Saved data entries:
·····
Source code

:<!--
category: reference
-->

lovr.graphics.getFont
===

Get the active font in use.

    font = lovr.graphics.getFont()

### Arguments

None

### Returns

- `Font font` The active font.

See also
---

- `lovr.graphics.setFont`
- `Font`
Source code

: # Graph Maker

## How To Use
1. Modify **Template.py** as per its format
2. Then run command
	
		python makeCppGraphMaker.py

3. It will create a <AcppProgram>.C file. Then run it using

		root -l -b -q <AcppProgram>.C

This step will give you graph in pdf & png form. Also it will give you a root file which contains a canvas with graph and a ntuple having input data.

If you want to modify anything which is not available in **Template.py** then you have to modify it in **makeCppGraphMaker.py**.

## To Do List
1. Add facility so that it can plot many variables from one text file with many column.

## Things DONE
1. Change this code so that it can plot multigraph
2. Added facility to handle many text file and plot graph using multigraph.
·····
- Task prompt: What you return should be the records above, repeated exactly.

- Task answer:
Source code

:<!--
category: reference
-->

lovr.graphics.getFont
===

Get the active font in use.

    font = lovr.graphics.getFont()

### Arguments

None

### Returns

- `Font font` The active font.

See also
---

- `lovr.graphics.setFont`
- `Font`
Source code

: # Graph Maker

## How To Use
1. Modify **Template.py** as per its format
2. Then run command
	
		python makeCppGraphMaker.py

3. It will create a <AcppProgram>.C file. Then run it using

		root -l -b -q <AcppProgram>.C

This step will give you graph in pdf & png form. Also it will give you a root file which contains a canvas with graph and a ntuple having input data.

If you want to modify anything which is not available in **Template.py** then you have to modify it in **makeCppGraphMaker.py**.

## To Do List
1. Add facility so that it can plot many variables from one text file with many column.

## Things DONE
1. Change this code so that it can plot multigraph
2. Added facility to handle many text file and plot graph using multigraph.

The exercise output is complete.